How many lines in the data below contain the string "this"? Answer with the number only.

Data extracted from a collection
+---+
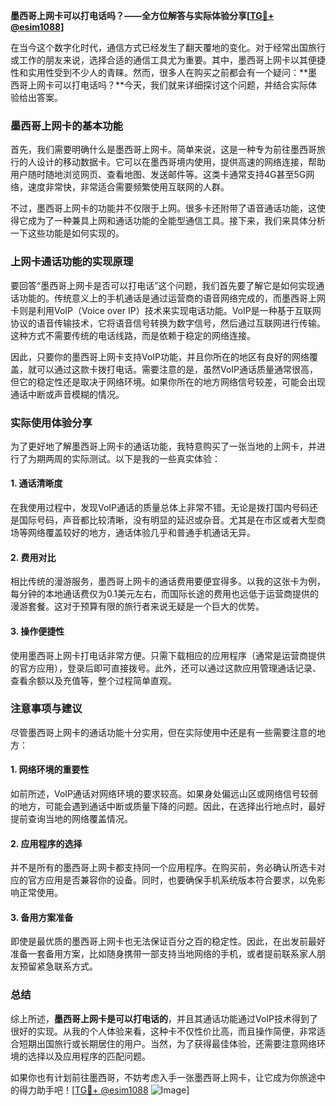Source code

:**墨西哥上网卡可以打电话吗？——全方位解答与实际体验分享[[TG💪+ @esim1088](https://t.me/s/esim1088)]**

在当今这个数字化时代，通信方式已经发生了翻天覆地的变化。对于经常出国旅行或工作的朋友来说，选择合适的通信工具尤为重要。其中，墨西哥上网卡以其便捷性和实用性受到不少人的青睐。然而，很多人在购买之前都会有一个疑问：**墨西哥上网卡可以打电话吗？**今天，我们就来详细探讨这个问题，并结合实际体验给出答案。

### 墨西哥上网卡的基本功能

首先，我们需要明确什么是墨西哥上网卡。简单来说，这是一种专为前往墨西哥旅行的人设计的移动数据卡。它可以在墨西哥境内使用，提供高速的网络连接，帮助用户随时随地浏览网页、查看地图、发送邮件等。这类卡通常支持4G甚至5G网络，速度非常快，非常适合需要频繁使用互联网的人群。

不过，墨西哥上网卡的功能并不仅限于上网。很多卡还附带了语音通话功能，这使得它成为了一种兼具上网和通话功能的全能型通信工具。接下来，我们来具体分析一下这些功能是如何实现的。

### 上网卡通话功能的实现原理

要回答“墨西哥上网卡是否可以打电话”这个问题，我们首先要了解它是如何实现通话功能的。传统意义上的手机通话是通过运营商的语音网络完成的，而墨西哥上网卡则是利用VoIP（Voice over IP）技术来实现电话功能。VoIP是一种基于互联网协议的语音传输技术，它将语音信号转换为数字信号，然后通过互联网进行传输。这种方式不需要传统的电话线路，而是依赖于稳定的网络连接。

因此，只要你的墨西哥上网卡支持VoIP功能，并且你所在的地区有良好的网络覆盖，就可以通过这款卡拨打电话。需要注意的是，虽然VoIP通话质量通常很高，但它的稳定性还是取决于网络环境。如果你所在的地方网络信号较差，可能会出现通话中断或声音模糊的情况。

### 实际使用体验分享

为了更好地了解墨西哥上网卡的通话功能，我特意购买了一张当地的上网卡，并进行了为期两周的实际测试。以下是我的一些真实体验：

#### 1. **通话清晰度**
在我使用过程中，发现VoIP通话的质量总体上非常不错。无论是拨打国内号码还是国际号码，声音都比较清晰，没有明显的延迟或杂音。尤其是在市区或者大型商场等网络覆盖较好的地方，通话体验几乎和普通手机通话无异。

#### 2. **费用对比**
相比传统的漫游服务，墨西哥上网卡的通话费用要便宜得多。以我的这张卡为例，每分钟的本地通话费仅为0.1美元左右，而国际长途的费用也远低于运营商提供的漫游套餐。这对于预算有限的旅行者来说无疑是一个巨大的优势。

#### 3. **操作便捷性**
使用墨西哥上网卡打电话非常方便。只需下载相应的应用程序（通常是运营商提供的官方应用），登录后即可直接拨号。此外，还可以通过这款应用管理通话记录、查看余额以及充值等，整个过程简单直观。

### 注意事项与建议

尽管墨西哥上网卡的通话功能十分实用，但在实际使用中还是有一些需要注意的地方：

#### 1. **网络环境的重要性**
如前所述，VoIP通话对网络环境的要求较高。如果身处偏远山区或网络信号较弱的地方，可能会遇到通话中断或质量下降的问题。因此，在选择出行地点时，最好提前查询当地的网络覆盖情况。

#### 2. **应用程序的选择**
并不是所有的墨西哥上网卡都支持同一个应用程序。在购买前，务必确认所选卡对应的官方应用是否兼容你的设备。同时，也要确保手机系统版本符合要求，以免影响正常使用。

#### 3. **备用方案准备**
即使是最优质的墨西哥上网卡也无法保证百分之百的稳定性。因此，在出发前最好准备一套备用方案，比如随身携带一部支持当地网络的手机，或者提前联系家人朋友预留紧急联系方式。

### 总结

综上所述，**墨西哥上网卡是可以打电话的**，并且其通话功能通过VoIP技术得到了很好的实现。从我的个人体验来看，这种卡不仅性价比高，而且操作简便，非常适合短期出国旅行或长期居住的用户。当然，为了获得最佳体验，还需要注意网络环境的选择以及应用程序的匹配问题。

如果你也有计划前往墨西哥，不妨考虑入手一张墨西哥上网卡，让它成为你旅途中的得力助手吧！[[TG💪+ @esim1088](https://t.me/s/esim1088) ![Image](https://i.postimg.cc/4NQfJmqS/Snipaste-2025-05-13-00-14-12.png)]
+---+
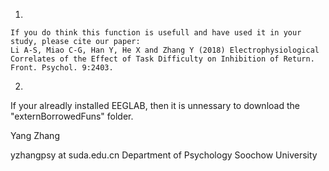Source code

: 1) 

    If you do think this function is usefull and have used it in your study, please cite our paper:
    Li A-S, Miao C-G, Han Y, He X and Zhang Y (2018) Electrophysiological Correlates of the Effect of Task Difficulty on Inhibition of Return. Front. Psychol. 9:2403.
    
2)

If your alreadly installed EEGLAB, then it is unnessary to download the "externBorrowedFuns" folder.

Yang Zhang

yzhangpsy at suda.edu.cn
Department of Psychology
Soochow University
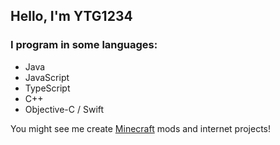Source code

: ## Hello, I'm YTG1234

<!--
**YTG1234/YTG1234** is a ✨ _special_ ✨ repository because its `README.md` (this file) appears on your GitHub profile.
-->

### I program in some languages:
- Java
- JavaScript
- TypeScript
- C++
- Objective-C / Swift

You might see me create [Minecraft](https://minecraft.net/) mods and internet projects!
+---+
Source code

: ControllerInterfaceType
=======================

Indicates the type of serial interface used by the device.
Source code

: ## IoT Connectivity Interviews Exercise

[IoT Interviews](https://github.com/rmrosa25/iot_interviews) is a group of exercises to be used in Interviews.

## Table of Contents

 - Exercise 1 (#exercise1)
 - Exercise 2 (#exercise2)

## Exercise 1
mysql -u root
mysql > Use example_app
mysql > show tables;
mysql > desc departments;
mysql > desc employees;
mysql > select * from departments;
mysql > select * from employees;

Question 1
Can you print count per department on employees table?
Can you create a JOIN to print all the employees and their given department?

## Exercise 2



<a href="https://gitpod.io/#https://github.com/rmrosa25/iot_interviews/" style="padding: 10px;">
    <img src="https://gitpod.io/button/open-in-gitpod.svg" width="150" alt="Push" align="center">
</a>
+---+
## Solution to the problem
2